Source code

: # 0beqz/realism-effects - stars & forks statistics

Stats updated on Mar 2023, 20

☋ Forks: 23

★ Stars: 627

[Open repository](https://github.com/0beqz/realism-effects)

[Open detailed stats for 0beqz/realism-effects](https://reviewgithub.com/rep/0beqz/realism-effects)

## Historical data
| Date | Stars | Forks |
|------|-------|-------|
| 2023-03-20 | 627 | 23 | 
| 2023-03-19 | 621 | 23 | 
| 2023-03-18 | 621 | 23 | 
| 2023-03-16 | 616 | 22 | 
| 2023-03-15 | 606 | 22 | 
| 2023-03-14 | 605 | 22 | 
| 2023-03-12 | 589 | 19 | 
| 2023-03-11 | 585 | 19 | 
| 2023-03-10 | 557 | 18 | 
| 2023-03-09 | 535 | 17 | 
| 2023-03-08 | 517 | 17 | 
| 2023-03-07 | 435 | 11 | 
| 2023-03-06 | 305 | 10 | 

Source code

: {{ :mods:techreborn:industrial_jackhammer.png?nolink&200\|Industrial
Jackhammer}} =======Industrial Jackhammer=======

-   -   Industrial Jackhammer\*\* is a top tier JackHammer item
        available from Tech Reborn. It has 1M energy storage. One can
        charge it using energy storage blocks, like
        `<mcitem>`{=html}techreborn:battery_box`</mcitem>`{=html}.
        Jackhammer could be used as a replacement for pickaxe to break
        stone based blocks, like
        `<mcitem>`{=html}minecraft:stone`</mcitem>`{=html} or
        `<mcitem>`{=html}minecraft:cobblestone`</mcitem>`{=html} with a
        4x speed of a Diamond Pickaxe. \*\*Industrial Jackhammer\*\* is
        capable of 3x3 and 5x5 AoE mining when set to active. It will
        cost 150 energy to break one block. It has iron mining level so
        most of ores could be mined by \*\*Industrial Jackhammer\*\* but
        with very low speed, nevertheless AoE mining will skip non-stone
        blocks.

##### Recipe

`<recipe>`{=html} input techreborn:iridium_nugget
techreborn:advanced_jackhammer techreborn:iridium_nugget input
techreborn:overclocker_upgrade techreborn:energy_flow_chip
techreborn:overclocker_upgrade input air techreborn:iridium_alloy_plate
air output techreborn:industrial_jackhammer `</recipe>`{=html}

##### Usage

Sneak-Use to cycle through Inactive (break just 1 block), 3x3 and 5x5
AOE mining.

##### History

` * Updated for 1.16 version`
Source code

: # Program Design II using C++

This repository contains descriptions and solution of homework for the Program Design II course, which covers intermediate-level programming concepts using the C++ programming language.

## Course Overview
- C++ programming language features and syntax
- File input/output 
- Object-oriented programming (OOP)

Assigned task - Starting from the first line above, copy the data through to the last line exactly.

Final answer -
Source code

: # 0beqz/realism-effects - stars & forks statistics

Stats updated on Mar 2023, 20

☋ Forks: 23

★ Stars: 627

[Open repository](https://github.com/0beqz/realism-effects)

[Open detailed stats for 0beqz/realism-effects](https://reviewgithub.com/rep/0beqz/realism-effects)

## Historical data
| Date | Stars | Forks |
|------|-------|-------|
| 2023-03-20 | 627 | 23 | 
| 2023-03-19 | 621 | 23 | 
| 2023-03-18 | 621 | 23 | 
| 2023-03-16 | 616 | 22 | 
| 2023-03-15 | 606 | 22 | 
| 2023-03-14 | 605 | 22 | 
| 2023-03-12 | 589 | 19 | 
| 2023-03-11 | 585 | 19 | 
| 2023-03-10 | 557 | 18 | 
| 2023-03-09 | 535 | 17 | 
| 2023-03-08 | 517 | 17 | 
| 2023-03-07 | 435 | 11 | 
| 2023-03-06 | 305 | 10 | 

Source code

: {{ :mods:techreborn:industrial_jackhammer.png?nolink&200\|Industrial
Jackhammer}} =======Industrial Jackhammer=======

-   -   Industrial Jackhammer\*\* is a top tier JackHammer item
        available from Tech Reborn. It has 1M energy storage. One can
        charge it using energy storage blocks, like
        `<mcitem>`{=html}techreborn:battery_box`</mcitem>`{=html}.
        Jackhammer could be used as a replacement for pickaxe to break
        stone based blocks, like
        `<mcitem>`{=html}minecraft:stone`</mcitem>`{=html} or
        `<mcitem>`{=html}minecraft:cobblestone`</mcitem>`{=html} with a
        4x speed of a Diamond Pickaxe. \*\*Industrial Jackhammer\*\* is
        capable of 3x3 and 5x5 AoE mining when set to active. It will
        cost 150 energy to break one block. It has iron mining level so
        most of ores could be mined by \*\*Industrial Jackhammer\*\* but
        with very low speed, nevertheless AoE mining will skip non-stone
        blocks.

##### Recipe

`<recipe>`{=html} input techreborn:iridium_nugget
techreborn:advanced_jackhammer techreborn:iridium_nugget input
techreborn:overclocker_upgrade techreborn:energy_flow_chip
techreborn:overclocker_upgrade input air techreborn:iridium_alloy_plate
air output techreborn:industrial_jackhammer `</recipe>`{=html}

##### Usage

Sneak-Use to cycle through Inactive (break just 1 block), 3x3 and 5x5
AOE mining.

##### History

` * Updated for 1.16 version`
Source code

: # Program Design II using C++

This repository contains descriptions and solution of homework for the Program Design II course, which covers intermediate-level programming concepts using the C++ programming language.

## Course Overview
- C++ programming language features and syntax
- File input/output 
- Object-oriented programming (OOP)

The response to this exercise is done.